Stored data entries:

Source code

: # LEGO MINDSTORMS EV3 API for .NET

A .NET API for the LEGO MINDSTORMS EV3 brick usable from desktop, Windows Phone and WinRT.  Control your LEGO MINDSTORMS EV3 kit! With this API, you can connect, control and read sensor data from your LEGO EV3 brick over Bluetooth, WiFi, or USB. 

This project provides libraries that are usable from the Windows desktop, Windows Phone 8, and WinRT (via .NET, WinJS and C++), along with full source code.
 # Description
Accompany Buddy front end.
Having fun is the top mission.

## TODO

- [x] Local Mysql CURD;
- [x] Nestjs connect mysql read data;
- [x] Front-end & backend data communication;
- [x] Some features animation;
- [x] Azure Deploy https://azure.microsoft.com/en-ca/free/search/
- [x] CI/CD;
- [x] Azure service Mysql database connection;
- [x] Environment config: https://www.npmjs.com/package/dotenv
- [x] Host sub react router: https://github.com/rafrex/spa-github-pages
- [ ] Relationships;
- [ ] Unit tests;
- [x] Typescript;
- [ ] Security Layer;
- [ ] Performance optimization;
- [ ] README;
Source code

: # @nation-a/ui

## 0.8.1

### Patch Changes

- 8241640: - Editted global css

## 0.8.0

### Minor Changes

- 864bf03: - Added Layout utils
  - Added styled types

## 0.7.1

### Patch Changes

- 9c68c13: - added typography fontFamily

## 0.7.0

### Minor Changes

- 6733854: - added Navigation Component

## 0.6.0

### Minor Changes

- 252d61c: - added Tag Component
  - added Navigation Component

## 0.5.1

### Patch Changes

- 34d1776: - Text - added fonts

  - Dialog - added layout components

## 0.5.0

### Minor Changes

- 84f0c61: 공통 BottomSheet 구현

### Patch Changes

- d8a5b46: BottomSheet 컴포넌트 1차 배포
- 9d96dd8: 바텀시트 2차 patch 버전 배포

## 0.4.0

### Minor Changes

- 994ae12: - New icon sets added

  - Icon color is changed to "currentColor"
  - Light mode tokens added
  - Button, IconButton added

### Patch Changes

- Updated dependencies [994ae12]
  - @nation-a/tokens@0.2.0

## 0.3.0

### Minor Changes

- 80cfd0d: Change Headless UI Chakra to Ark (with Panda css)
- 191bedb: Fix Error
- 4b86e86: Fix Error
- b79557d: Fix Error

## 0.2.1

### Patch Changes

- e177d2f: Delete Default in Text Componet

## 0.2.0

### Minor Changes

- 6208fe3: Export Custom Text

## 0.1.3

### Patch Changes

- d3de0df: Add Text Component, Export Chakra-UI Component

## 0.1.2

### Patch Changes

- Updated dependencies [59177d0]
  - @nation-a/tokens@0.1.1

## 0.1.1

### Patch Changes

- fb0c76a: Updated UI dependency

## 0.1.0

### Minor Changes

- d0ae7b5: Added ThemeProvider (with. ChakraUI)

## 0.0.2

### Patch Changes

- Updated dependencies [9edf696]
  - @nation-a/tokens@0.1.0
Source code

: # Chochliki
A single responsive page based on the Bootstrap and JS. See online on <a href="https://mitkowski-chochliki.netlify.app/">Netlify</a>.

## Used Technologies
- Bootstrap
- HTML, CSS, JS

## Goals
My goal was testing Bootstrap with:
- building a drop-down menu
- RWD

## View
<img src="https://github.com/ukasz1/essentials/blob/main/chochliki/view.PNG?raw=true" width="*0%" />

REQUIREMENT → Find "Error" in the preceding records. Copy each line that holds it.

ANSWER TO THIS TASK →
- 191bedb: Fix Error
- 4b86e86: Fix Error
- b79557d: Fix Error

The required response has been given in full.